From the data below, retype exactly the lines starting with the one that contains "- Have raised" and ending with the one that contains "- Creation and execution of Test cases.", both included.

> [SOURCE DATA]
========================

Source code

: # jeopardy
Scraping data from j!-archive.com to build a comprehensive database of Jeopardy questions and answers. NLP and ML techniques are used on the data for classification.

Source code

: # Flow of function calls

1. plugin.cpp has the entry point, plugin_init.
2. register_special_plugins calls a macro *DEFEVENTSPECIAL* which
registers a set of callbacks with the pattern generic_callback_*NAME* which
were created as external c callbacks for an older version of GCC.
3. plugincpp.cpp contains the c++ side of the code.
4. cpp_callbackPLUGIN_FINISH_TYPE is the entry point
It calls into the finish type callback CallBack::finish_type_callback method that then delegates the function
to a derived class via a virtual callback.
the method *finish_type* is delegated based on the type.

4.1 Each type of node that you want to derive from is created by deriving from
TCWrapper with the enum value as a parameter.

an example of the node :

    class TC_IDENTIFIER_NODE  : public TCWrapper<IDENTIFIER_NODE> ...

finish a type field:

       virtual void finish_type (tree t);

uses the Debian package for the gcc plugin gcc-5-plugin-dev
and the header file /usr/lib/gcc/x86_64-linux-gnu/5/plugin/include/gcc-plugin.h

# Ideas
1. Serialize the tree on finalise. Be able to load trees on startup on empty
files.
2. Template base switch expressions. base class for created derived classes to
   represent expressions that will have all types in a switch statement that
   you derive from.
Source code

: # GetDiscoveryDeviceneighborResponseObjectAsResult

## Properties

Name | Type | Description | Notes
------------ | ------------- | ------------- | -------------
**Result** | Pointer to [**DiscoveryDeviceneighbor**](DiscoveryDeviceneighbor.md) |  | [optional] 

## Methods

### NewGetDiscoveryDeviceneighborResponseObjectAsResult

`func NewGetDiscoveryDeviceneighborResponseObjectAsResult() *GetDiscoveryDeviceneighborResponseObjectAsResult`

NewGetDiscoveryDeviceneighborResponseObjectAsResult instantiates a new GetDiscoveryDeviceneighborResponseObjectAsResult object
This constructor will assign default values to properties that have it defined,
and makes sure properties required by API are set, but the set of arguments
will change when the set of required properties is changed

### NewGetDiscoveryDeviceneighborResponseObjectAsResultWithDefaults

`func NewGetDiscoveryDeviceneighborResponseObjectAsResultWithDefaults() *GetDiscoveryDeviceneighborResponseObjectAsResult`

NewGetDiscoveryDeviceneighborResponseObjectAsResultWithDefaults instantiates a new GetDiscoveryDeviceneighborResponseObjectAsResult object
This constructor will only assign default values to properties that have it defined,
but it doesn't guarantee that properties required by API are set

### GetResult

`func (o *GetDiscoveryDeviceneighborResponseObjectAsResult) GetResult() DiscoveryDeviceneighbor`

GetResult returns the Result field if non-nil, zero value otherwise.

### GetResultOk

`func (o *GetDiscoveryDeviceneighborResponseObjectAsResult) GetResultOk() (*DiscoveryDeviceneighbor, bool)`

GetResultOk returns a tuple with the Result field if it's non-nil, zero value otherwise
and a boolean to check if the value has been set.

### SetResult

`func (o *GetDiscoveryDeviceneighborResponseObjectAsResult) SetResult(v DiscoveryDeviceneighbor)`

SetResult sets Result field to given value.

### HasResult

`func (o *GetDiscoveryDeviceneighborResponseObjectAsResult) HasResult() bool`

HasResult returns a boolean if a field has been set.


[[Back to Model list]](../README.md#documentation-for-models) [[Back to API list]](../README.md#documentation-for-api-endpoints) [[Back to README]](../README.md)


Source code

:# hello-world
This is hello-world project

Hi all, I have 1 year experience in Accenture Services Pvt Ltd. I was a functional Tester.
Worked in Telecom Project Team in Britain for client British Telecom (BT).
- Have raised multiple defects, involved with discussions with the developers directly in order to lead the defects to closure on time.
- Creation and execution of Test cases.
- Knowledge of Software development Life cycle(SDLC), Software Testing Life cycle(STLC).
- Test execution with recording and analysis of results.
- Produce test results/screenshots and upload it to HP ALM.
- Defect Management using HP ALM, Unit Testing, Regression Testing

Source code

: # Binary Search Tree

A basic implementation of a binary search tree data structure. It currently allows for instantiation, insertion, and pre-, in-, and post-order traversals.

========================

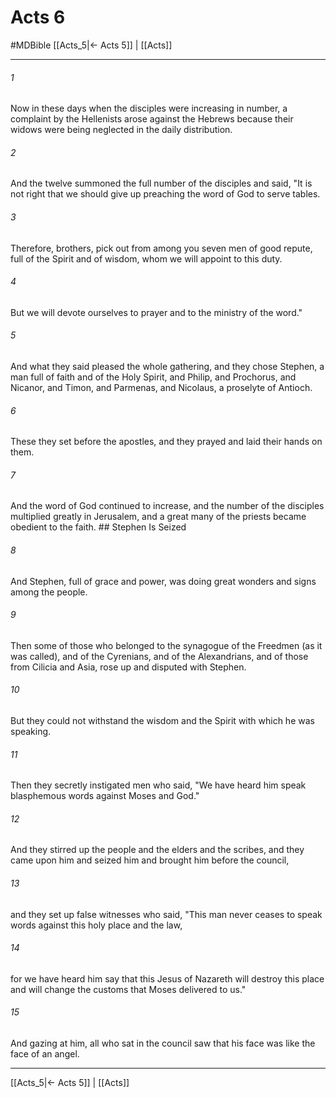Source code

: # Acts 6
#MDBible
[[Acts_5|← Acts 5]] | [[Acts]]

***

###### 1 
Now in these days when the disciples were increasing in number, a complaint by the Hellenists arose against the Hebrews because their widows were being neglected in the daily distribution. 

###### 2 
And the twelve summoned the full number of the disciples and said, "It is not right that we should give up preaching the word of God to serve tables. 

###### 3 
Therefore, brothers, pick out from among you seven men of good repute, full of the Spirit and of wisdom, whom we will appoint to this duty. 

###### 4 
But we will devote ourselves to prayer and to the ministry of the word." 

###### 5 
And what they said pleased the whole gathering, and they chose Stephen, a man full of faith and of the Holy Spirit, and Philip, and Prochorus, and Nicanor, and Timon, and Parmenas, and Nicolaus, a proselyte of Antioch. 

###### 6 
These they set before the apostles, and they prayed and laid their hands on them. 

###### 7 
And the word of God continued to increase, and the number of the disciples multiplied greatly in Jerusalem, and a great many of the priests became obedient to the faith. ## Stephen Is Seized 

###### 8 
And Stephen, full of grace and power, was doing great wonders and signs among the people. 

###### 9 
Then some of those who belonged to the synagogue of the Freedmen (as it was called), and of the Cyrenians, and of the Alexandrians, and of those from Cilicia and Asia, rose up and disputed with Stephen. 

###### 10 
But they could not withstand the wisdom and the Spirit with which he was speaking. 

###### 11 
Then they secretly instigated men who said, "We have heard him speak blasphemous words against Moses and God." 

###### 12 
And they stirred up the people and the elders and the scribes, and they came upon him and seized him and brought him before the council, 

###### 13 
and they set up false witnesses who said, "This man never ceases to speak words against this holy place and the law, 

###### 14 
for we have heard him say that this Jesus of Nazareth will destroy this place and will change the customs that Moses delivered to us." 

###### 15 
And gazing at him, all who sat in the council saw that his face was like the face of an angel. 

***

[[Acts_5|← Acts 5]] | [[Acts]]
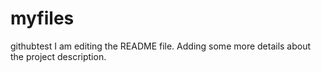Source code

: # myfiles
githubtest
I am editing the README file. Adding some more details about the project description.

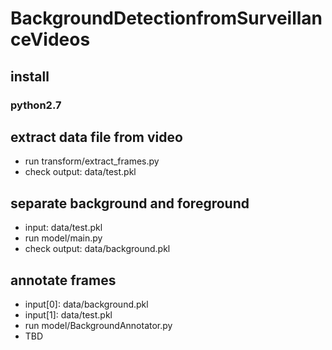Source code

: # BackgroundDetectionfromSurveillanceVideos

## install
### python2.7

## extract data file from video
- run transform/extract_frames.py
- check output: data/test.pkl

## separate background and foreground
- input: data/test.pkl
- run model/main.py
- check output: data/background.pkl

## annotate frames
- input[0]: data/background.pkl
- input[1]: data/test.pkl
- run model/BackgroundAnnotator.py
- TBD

========================

> [REPLY TO THE EXERCISE]
- Have raised multiple defects, involved with discussions with the developers directly in order to lead the defects to closure on time.
- Creation and execution of Test cases.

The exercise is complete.